• Records to use:
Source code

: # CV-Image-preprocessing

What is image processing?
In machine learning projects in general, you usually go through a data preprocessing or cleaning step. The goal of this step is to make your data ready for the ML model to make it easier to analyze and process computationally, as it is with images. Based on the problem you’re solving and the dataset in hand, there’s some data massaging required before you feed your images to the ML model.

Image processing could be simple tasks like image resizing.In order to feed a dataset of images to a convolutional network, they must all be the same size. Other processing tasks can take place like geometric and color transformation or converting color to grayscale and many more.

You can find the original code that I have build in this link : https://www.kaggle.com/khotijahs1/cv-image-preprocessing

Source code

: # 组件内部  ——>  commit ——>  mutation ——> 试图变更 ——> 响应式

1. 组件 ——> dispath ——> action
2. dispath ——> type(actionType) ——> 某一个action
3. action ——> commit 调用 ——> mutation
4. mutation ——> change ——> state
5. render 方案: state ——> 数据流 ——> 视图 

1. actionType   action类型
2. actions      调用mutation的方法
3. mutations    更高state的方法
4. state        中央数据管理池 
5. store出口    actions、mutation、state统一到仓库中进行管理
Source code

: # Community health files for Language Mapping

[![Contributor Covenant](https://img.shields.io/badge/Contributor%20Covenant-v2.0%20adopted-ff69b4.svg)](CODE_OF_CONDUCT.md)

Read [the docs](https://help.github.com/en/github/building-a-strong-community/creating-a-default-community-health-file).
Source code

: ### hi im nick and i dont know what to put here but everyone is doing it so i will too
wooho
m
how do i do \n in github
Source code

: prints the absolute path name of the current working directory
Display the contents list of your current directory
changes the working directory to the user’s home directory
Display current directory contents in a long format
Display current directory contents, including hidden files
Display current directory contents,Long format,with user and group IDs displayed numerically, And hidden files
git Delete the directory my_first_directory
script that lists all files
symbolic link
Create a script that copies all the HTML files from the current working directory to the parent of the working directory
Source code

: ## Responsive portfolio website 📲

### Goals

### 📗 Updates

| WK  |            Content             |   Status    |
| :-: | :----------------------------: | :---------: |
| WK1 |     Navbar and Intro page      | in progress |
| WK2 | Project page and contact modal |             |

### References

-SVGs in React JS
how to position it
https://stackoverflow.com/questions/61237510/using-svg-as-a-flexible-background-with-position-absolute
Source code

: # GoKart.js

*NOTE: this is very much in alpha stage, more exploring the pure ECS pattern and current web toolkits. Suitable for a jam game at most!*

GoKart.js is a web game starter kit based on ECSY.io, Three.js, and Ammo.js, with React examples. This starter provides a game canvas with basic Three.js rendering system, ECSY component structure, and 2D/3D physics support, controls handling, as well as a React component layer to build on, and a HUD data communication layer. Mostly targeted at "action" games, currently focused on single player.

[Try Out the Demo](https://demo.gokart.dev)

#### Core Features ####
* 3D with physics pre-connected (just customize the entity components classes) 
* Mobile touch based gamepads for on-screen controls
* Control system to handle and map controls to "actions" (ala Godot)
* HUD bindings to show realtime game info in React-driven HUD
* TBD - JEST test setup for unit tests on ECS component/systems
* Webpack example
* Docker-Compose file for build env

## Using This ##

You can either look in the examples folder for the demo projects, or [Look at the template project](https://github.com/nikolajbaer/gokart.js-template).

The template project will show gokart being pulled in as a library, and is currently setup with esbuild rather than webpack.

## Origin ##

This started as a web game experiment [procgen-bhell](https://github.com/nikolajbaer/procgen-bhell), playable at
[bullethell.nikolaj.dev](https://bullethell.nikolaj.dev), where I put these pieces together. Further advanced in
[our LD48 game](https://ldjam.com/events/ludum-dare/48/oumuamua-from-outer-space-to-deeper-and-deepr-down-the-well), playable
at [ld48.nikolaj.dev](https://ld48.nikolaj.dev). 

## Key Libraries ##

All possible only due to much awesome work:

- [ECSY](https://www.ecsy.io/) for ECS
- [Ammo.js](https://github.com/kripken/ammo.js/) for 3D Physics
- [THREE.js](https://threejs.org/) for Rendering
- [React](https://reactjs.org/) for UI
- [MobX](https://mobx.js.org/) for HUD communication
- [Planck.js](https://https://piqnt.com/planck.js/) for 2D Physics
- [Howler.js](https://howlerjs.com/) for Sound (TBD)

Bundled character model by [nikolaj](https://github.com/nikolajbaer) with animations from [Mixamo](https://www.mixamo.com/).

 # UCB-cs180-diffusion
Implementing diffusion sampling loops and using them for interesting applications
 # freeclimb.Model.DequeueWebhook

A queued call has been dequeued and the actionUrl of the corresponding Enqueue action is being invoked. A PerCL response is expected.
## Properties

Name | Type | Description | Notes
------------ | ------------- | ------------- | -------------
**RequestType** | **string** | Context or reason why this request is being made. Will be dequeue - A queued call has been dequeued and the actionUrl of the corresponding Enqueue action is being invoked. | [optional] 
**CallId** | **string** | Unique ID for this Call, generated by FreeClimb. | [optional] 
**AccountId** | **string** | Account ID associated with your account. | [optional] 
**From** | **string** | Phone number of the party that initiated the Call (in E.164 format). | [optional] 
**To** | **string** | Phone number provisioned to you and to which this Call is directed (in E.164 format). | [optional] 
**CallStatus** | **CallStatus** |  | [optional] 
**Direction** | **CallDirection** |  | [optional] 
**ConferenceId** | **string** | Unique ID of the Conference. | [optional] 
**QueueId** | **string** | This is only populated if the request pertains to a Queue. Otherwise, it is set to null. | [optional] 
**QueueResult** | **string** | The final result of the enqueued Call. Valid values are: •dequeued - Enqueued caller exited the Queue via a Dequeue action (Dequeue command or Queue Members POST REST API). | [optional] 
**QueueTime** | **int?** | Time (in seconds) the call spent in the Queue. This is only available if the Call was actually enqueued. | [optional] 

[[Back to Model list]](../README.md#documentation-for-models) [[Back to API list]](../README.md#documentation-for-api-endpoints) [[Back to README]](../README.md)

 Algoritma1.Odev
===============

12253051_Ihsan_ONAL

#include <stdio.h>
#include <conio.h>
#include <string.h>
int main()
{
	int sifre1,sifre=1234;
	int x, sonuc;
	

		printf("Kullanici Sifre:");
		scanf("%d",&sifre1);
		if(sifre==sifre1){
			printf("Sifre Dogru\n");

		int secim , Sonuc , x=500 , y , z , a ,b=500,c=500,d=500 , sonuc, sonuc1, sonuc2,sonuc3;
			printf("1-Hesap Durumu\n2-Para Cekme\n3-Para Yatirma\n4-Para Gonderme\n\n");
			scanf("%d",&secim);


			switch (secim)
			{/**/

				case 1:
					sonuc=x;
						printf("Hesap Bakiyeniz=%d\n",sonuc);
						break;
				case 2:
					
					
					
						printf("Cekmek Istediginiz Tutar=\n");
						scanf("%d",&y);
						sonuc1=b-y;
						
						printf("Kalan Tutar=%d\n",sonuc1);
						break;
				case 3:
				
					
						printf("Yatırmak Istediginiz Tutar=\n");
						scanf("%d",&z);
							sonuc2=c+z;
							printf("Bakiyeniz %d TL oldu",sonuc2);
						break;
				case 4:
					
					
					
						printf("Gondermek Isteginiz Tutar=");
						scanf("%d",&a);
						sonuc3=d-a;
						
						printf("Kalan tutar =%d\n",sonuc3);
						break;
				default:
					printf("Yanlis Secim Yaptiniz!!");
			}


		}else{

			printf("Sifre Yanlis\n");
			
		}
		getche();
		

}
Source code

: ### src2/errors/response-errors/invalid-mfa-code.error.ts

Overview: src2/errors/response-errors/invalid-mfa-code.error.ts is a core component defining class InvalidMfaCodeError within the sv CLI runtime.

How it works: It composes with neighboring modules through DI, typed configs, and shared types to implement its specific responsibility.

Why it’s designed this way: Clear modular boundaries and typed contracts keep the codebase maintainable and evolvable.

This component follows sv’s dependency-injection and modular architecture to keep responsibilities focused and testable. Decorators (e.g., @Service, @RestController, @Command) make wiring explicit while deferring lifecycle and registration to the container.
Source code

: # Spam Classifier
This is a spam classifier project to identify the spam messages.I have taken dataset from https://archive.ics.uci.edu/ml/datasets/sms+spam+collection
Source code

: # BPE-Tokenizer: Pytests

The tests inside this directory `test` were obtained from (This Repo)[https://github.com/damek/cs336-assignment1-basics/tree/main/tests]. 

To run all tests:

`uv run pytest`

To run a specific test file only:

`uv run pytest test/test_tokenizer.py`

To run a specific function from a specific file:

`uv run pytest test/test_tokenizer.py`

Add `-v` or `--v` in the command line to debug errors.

• Problem to work on:
Retype only this portion of the data above: the line containing "Durumu\n2-Para Cekme\n3-Para Yatirma\n4-Para", the line containing "# BPE-Tokenizer: Pytests", and all lines between them, exactly.

• Answer section:
			printf("1-Hesap Durumu\n2-Para Cekme\n3-Para Yatirma\n4-Para Gonderme\n\n");
			scanf("%d",&secim);


			switch (secim)
			{/**/

				case 1:
					sonuc=x;
						printf("Hesap Bakiyeniz=%d\n",sonuc);
						break;
				case 2:
					
					
					
						printf("Cekmek Istediginiz Tutar=\n");
						scanf("%d",&y);
						sonuc1=b-y;
						
						printf("Kalan Tutar=%d\n",sonuc1);
						break;
				case 3:
				
					
						printf("Yatırmak Istediginiz Tutar=\n");
						scanf("%d",&z);
							sonuc2=c+z;
							printf("Bakiyeniz %d TL oldu",sonuc2);
						break;
				case 4:
					
					
					
						printf("Gondermek Isteginiz Tutar=");
						scanf("%d",&a);
						sonuc3=d-a;
						
						printf("Kalan tutar =%d\n",sonuc3);
						break;
				default:
					printf("Yanlis Secim Yaptiniz!!");
			}


		}else{

			printf("Sifre Yanlis\n");
			
		}
		getche();
		

}
Source code

: ### src2/errors/response-errors/invalid-mfa-code.error.ts

Overview: src2/errors/response-errors/invalid-mfa-code.error.ts is a core component defining class InvalidMfaCodeError within the sv CLI runtime.

How it works: It composes with neighboring modules through DI, typed configs, and shared types to implement its specific responsibility.

Why it’s designed this way: Clear modular boundaries and typed contracts keep the codebase maintainable and evolvable.

This component follows sv’s dependency-injection and modular architecture to keep responsibilities focused and testable. Decorators (e.g., @Service, @RestController, @Command) make wiring explicit while deferring lifecycle and registration to the container.
Source code

: # Spam Classifier
This is a spam classifier project to identify the spam messages.I have taken dataset from https://archive.ics.uci.edu/ml/datasets/sms+spam+collection
Source code

: # BPE-Tokenizer: Pytests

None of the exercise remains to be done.